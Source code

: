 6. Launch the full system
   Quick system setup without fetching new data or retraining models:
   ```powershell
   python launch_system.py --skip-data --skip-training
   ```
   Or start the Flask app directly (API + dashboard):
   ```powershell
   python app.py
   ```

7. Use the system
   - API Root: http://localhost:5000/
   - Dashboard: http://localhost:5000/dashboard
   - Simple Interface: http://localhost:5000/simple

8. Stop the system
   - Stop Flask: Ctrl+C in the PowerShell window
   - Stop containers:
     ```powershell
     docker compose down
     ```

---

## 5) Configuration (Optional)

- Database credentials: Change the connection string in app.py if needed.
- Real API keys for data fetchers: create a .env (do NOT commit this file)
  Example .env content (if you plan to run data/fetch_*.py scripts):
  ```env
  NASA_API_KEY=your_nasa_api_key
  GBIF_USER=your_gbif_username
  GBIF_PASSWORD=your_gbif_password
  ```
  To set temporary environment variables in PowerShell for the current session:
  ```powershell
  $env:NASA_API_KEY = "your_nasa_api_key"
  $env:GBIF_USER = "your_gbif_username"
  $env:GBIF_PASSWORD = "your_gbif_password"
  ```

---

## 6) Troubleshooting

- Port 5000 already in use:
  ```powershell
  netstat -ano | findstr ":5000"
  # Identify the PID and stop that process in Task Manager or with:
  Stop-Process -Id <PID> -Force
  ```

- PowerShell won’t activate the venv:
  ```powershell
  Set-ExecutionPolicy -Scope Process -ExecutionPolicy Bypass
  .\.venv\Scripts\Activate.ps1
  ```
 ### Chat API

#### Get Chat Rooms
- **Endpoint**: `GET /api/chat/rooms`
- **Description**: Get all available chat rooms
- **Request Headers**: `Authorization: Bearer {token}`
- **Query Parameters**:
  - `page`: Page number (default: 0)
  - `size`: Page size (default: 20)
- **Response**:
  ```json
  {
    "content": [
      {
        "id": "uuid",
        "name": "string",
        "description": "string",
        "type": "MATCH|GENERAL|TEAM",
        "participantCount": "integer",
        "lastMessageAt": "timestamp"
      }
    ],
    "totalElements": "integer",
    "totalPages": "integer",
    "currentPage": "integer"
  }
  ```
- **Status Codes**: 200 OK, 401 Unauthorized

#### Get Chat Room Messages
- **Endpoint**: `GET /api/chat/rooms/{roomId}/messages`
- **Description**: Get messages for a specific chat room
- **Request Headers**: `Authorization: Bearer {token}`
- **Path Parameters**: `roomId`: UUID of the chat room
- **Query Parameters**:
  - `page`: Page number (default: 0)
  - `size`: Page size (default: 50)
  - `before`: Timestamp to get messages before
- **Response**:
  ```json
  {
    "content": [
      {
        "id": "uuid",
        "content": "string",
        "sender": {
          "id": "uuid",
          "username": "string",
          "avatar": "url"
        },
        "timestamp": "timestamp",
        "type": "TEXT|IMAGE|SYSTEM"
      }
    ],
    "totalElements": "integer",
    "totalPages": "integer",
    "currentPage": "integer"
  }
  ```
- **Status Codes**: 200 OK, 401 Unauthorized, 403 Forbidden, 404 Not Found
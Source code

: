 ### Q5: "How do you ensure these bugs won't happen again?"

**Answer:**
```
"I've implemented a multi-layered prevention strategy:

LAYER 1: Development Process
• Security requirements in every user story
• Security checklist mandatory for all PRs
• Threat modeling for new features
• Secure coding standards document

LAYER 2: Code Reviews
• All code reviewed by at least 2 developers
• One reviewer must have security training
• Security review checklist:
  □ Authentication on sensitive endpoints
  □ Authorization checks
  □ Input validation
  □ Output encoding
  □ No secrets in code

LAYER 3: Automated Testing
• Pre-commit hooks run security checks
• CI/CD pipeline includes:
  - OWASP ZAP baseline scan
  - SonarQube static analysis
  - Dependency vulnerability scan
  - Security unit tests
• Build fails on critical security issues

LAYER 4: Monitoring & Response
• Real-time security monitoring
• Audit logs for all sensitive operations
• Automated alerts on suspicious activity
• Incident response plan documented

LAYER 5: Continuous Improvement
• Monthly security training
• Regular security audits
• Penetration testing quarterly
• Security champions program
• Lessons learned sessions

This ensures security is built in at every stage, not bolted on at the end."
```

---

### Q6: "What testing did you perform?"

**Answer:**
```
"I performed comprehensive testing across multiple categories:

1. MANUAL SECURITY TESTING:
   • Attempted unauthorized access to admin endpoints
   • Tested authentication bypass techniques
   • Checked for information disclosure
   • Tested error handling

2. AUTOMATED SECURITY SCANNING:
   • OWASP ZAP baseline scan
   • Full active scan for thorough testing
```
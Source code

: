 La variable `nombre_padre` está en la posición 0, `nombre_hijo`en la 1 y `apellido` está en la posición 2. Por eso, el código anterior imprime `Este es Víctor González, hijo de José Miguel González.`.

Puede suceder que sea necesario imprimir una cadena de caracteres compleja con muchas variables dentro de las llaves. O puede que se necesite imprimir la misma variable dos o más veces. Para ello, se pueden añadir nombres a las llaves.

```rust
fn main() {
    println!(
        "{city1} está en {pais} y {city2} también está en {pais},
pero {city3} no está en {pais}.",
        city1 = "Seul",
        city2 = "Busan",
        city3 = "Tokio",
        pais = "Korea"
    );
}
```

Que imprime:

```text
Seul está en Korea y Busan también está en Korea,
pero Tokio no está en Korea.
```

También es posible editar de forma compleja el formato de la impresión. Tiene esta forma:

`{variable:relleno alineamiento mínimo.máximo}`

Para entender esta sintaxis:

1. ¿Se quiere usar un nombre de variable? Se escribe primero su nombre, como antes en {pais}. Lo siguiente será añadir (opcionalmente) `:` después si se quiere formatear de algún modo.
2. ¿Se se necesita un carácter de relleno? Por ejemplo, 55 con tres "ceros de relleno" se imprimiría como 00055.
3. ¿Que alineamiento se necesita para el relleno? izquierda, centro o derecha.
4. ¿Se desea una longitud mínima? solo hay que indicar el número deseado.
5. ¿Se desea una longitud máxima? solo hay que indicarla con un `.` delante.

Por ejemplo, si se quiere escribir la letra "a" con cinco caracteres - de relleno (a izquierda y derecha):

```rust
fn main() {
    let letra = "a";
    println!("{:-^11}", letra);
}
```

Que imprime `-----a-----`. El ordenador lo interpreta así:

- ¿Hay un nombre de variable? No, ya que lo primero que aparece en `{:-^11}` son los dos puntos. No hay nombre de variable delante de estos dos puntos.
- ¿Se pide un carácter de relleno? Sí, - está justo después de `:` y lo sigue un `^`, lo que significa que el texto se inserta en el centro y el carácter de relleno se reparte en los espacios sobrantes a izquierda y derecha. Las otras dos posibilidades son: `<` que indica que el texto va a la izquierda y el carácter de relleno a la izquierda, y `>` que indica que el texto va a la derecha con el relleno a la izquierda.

------------------------------------------------

**Exercise:**
Go through the listing above. Show each line where the word "compleja" is found.

**Exercise solution:**
Puede suceder que sea necesario imprimir una cadena de caracteres compleja con muchas variables dentro de las llaves. O puede que se necesite imprimir la misma variable dos o más veces. Para ello, se pueden añadir nombres a las llaves.
También es posible editar de forma compleja el formato de la impresión. Tiene esta forma:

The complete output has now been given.